Task instructions:
Return only the line that contains "### Challenge" and each line after it, through the last line of the data below, copied exactly.
=-=-=
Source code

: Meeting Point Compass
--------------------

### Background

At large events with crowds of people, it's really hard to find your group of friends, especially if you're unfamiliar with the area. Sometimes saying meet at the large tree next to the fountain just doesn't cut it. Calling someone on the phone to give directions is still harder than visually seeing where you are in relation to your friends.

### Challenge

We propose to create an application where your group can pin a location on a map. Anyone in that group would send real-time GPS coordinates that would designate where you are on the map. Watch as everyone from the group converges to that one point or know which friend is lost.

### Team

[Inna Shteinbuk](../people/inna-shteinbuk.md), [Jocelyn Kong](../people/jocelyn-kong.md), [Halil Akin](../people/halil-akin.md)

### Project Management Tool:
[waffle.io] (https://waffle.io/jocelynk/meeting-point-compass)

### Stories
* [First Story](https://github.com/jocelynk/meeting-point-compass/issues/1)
=-=-=
Answer box:
### Challenge

We propose to create an application where your group can pin a location on a map. Anyone in that group would send real-time GPS coordinates that would designate where you are on the map. Watch as everyone from the group converges to that one point or know which friend is lost.

### Team

[Inna Shteinbuk](../people/inna-shteinbuk.md), [Jocelyn Kong](../people/jocelyn-kong.md), [Halil Akin](../people/halil-akin.md)

### Project Management Tool:
[waffle.io] (https://waffle.io/jocelynk/meeting-point-compass)

### Stories
* [First Story](https://github.com/jocelynk/meeting-point-compass/issues/1)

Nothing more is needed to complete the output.